▶ _Exercise aim_: There is one span to output from the data below: the lines starting at the line with "1. Log into" and ending at the line with "3. Clone this repo to your local computer.". Output it exactly, ends included, nothing more.

▶ _Records for this exercise_:
>>>>>
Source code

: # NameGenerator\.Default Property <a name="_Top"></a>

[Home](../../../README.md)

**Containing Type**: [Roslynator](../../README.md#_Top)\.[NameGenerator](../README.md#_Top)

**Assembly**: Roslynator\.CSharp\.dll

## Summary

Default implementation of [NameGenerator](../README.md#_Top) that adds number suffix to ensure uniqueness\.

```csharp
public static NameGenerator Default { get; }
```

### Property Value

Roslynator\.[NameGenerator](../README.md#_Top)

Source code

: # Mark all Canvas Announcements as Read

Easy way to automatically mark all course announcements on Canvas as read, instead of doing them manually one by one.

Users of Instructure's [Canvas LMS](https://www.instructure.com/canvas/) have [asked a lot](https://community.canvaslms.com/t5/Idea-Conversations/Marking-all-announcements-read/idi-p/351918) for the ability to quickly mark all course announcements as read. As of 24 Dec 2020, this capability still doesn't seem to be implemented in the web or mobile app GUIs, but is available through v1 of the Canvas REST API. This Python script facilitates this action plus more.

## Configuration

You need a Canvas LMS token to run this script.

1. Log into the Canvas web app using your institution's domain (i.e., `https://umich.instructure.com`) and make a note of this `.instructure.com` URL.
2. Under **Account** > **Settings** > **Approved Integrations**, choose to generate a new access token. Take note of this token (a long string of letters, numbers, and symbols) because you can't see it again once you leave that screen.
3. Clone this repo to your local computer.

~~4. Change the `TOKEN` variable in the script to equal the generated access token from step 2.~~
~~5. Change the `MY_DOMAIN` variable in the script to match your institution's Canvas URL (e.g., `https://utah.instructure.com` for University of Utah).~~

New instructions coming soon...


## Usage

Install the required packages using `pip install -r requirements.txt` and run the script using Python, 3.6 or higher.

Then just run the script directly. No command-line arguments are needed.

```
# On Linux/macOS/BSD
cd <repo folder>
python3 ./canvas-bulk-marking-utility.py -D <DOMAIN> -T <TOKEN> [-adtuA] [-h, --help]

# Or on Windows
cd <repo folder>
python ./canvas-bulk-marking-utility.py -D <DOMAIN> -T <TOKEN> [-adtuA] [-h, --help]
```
<<<<<
▶ _Exercise output_:
1. Log into the Canvas web app using your institution's domain (i.e., `https://umich.instructure.com`) and make a note of this `.instructure.com` URL.
2. Under **Account** > **Settings** > **Approved Integrations**, choose to generate a new access token. Take note of this token (a long string of letters, numbers, and symbols) because you can't see it again once you leave that screen.
3. Clone this repo to your local computer.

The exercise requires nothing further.